Shoots or roots from six uniformly grown seedlings were combined and extracted in an ice-cold mortar with 6 mL g−1 of 50 mM Tris–HCl buffer (pH 6.8) containing 1 mM dithiothreitol, and 2 g g−1 quartz sand. The homogenate was centrifuged for 3 min at 14,000× g, and the supernatant received ammonium sulphate to 70% saturation. Salted-out proteins were pelleted by centrifugation as above, and pellets were resuspended in a minimal volume of extraction buffer. Protein content was determined by the Coomassie Blue assay [46], using bovine serum albumin as the standard.

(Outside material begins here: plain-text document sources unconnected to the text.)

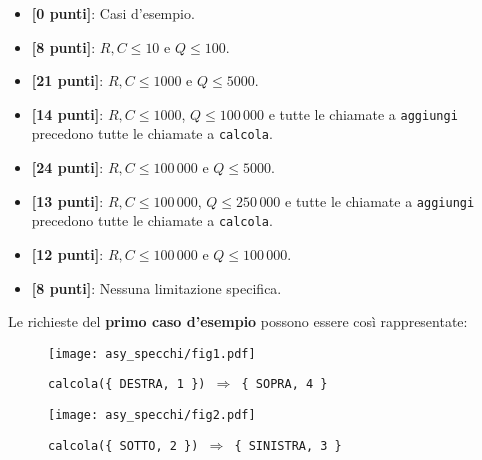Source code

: \begin{itemize}[nolistsep,itemsep=2mm]
  \item \textbf{ [\phantom{1}0 punti]}: Casi d'esempio.
  \item \textbf{ [\phantom{1}8 punti]}: $R, C \leq 10$ e $Q \le 100$.
  \item \textbf{ [21 punti]}: $R, C \leq 1000$ e $Q \le 5000$.
  \item \textbf{ [14 punti]}: $R, C \leq 1000$, $Q \leq 100\,000$ e tutte le chiamate a \texttt{aggiungi} precedono tutte le chiamate a \texttt{calcola}.
  \item \textbf{ [24 punti]}: $R, C \leq 100\,000$ e $Q \le 5000$.
  \item \textbf{ [13 punti]}: $R, C \leq 100\,000$, $Q \leq 250\,000$ e tutte le chiamate a \texttt{aggiungi} precedono tutte le chiamate a \texttt{calcola}.
  \item \textbf{ [12 punti]}: $R, C \leq 100\,000$ e $Q \le 100\,000$.
  \item \textbf{ [\phantom{1}8 punti]}: Nessuna limitazione specifica.
\end{itemize}



\Examples

\begin{example}
%
%
\end{example}



\Explanation

Le richieste del \textbf{primo caso d'esempio} possono essere così rappresentate:

\begin{minipage}{.49\textwidth}
	\begin{figure}[H]
		\centering\texttt{[image: asy\_specchi/fig1.pdf]}
		\caption*{\texttt{calcola(\{ DESTRA, 1 \}) $\Rightarrow$ \{ SOPRA, 4 \}}}
	\end{figure}
\end{minipage}
\begin{minipage}{.49\textwidth}
	\begin{figure}[H]
		\centering\texttt{[image: asy\_specchi/fig2.pdf]}
		\caption*{\texttt{calcola(\{ SOTTO, 2 \}) $\Rightarrow$ \{ SINISTRA, 3 \}}}
	\end{figure}
\end{minipage}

Following proper dilution so as to obtain a protein concentration of 20 mg mL−1 (extracts from shoots) or 10 mg mL−1 (roots), samples were mixed with the same volume of 125 mM Tris–HCl buffer (pH 6.8), containing 4% (w/v) SDS, 20% (v/v) glycerol and 10% (v/v) β-mercaptoethanol, and denatured by boiling 5 min. Aliquots of the denatured samples (50-μL) were subjected to discontinuous SDS-PAGE in a vertical stab gel unit (SE 400 Hoefer, Bridgewater, MA, USA) with a 5% stacking gel and a separating gel with various acrylamide concentrations (29:1 acrylamide:bisacrylamide), as required (Table 1). Gels were run at 8 mA. Proteins were transferred to a nitrocellulose membrane at 10 mV overnight. Immunodetection was performed with a 1:4000 dilution of a suitable antiserum (Agrisera AB, Vännäs, Sweden; Table 1), and a 1:10,000 dilution of goat anti-rabbit IgG conjugated with alkaline phosphatase (Sigma A3687, Sigma-Aldrich-Merck, Darmstadt, Germany). Blots were developed by soaking at 37 °C in 20 mL of 100 mM Tris-HCl buffer, pH 9.5, containing 100 mM NaCl, 5 mM MgCl2, 6 mM nitro blue tetrazolium and 3 mM 5-bromo-4-chloro-3-indolyl phosphate. The reaction was stopped by transferring the blots into 20 mM EDTA. Densitometric analysis of immunoblots was performed using the ImageJ (version 1.54g) software [47]. Results were expressed as fold variation with respect to the signal obtained for untreated controls. Two independent experiments were performed, and data were combined.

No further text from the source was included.